> **TASK STATEMENT**: The answer must consist of each line below that contains the string "Triggers".

START MATERIAL PROVIDED

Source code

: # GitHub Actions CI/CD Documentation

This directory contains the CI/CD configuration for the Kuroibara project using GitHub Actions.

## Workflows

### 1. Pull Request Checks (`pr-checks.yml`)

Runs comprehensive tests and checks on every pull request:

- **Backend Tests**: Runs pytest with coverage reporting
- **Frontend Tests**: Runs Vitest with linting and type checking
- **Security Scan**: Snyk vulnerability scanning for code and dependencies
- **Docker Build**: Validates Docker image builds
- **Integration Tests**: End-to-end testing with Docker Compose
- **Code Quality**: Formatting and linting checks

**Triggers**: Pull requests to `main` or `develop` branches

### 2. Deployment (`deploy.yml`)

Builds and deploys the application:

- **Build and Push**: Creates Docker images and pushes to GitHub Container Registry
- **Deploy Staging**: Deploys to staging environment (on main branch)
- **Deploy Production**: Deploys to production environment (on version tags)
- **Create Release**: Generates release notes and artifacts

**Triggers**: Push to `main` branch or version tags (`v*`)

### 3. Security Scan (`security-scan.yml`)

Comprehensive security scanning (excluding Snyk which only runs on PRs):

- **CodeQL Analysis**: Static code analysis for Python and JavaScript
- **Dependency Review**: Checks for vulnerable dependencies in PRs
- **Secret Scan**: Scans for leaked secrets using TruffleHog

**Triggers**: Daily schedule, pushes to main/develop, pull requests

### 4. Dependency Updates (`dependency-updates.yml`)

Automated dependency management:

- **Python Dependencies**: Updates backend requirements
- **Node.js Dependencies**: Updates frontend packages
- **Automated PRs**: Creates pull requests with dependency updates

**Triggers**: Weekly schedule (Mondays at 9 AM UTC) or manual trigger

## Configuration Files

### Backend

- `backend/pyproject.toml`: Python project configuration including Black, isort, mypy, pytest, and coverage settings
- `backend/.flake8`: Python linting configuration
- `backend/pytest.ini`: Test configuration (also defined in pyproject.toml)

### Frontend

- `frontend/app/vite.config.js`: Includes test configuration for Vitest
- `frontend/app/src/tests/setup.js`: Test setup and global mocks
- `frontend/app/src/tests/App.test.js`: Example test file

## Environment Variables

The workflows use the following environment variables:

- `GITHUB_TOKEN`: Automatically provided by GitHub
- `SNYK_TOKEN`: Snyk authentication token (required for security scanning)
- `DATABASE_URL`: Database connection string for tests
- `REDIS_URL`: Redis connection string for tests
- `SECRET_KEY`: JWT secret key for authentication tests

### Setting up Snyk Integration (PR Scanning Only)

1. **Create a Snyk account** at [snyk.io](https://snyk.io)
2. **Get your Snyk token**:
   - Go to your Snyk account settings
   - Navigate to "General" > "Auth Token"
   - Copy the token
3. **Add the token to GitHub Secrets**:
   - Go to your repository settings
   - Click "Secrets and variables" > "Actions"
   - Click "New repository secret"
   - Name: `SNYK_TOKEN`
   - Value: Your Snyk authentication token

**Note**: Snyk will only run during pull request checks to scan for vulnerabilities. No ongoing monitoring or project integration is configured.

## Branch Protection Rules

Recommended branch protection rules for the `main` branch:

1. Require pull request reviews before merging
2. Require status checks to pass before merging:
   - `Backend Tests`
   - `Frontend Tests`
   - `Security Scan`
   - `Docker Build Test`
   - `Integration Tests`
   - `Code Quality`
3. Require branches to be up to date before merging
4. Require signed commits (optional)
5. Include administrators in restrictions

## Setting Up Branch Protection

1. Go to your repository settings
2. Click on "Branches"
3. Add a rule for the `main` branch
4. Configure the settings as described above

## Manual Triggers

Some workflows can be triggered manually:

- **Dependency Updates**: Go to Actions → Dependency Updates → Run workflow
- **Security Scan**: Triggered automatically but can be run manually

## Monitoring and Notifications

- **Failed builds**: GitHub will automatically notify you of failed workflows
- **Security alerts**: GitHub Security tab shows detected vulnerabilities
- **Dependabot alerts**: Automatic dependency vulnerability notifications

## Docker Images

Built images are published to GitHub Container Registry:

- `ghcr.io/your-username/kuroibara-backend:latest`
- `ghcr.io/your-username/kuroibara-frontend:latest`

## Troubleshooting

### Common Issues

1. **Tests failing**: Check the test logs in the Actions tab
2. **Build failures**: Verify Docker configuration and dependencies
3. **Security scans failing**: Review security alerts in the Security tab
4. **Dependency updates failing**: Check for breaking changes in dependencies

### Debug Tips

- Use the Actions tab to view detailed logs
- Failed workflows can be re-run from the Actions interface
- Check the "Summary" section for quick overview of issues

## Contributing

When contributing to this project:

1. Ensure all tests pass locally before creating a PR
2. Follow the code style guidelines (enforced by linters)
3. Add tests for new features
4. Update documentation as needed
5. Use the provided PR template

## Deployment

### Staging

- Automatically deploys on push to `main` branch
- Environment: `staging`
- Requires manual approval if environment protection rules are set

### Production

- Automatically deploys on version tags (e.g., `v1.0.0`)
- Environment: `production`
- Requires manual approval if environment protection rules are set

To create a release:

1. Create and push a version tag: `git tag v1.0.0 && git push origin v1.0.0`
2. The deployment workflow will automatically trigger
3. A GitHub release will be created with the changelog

END MATERIAL PROVIDED

> **SOLUTION FOR THIS PROBLEM**:
**Triggers**: Pull requests to `main` or `develop` branches
**Triggers**: Push to `main` branch or version tags (`v*`)
**Triggers**: Daily schedule, pushes to main/develop, pull requests
**Triggers**: Weekly schedule (Mondays at 9 AM UTC) or manual trigger
## Manual Triggers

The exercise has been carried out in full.